At the Annual General Meeting of shareholders the following matters shall be dealt with:

  1. Election of chairman to preside over the Meeting.
  2. Preparation and approval of a voting list.
  3. Election of two persons to check the minutes.
  4. Examination of whether the Meeting has been properly convened
  5. Approval of the agenda
  6. Presentation of the annual report and the auditor’s report of the company as well as the consolidated accounts and the auditor’s report of the group.
  7. Resolutions with respect to a) adoption of the income statement and the balance sheet of the company and the consolidated income statement and the consolidated balance sheet, b) appropriation of the company’s profit or loss according to the balance sheet adopted, c) discharging of the members of the board of directors and the managing director from liability.
  8. Determination of the number of members of the board of directors and deputy members to be appointed by the Meeting.
  9. Determination of fees for the board of directors and the auditors.
  10. Election of directors and deputy directors of the board of directors.
  11. Election, as applicable, of auditors and deputy auditors.
  12. Any other matter to be dealt with by the Meeting according to the Swedish Companies Act.

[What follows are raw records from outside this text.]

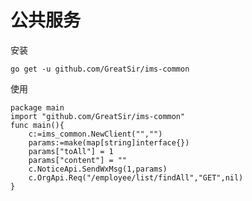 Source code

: # 公共服务

安装

    go get -u github.com/GreatSir/ims-common
使用

    package main
    import "github.com/GreatSir/ims-common"
    func main(){
        c:=ims_common.NewClient("","")
        params:=make(map[string]interface{})
        params["toAll"] = 1
        params["content"] = ""
        c.NoticeApi.SendWxMsg(1,params)
        c.OrgApi.Req("/employee/list/findAll","GET",nil)
    }
    
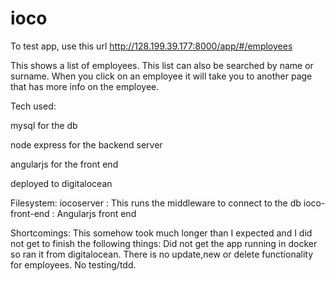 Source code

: # ioco

To test app, use this url http://128.199.39.177:8000/app/#/employees

This shows a list of employees.  This list can also be searched by name or surname.
When you click on an employee it will take you to another page that has more info on the employee.

Tech used:


mysql for the db


node express for the backend server


angularjs for the front end


deployed to digitalocean


Filesystem:
iocoserver : This runs the middleware to connect to the db
ioco-front-end : Angularjs front end

Shortcomings:
This somehow took much longer than I expected and I did not get to finish the following things:
Did not get the app running in docker so ran it from digitalocean.
There is no update,new or delete functionality for employees.
No testing/tdd.

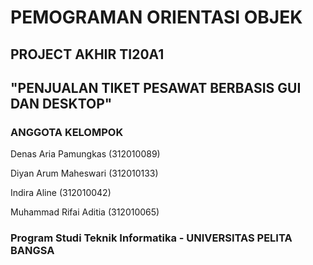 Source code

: # PEMOGRAMAN ORIENTASI OBJEK

## PROJECT AKHIR TI20A1 

## "PENJUALAN TIKET PESAWAT BERBASIS GUI DAN DESKTOP"


### ANGGOTA KELOMPOK 

Denas Aria Pamungkas  (312010089)

Diyan Arum Maheswari  (312010133)

Indira Aline          (312010042)

Muhammad Rifai Aditia (312010065)


### Program Studi Teknik Informatika - UNIVERSITAS PELITA BANGSA
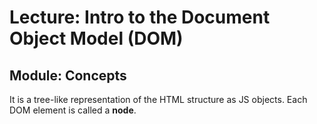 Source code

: # Lecture: Intro to the Document Object Model (DOM)

## Module: Concepts

It is a tree-like representation of the HTML structure as JS objects. Each DOM element is called a **node**.
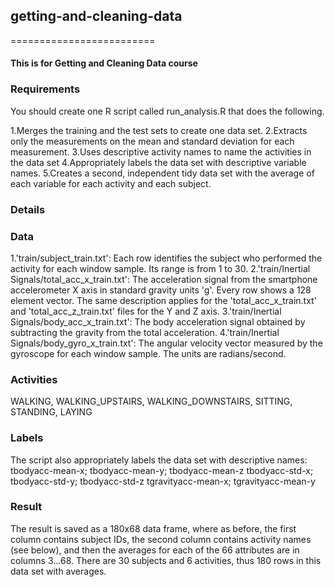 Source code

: ## getting-and-cleaning-data
=========================

#### This is for Getting and Cleaning Data course


### Requirements


You should create one R script called run_analysis.R that does the following.  
 
1.Merges the training and the test sets to create one data set.
2.Extracts only the measurements on the mean and standard deviation for each measurement. 
3.Uses descriptive activity names to name the activities in the data set
4.Appropriately labels the data set with descriptive variable names. 
5.Creates a second, independent tidy data set with the average of each variable for each activity and each subject. 

### Details

### Data
1.'train/subject_train.txt': Each row identifies the subject who performed the activity for each window sample. Its range is from 1 to 30.
2.'train/Inertial Signals/total_acc_x_train.txt': The acceleration signal from the smartphone accelerometer X axis in standard gravity units 'g'. Every row shows a 128 element vector. The same description applies for the 'total_acc_x_train.txt' and 'total_acc_z_train.txt' files for the Y and Z axis.
3.'train/Inertial Signals/body_acc_x_train.txt': The body acceleration signal obtained by subtracting the gravity from the total acceleration.
4.'train/Inertial Signals/body_gyro_x_train.txt': The angular velocity vector measured by the gyroscope for each window sample. The units are radians/second.

### Activities
WALKING, WALKING_UPSTAIRS, WALKING_DOWNSTAIRS, SITTING, STANDING, LAYING

### Labels
The script also appropriately labels the data set with descriptive names: 
tbodyacc-mean-x;    tbodyacc-mean-y;    tbodyacc-mean-z
tbodyacc-std-x;     tbodyacc-std-y;     tbodyacc-std-z
tgravityacc-mean-x; tgravityacc-mean-y

### Result
The result is saved as a 180x68 data frame, where as before, the first column contains subject IDs, the second column contains activity names (see below), and then the averages for each of the 66 attributes are in columns 3...68. There are 30 subjects and 6 activities, thus 180 rows in this data set with averages.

§ 12 At the General Meeting of shareholders, each person entitled to vote may vote for the full number of shares owned or represented by him.

§ 13 The company’s financial year shall be the calendar year.

§ 14 Those shareholders who on the established record day are entered in the shareholders’ register or in a register complying with the Swedish Companies Act, chapter 3 § 12, are considered authorised to receive dividend, and in case a bonus issue is made, to receive new shares as well as to exercise preferential right to participate in share issues.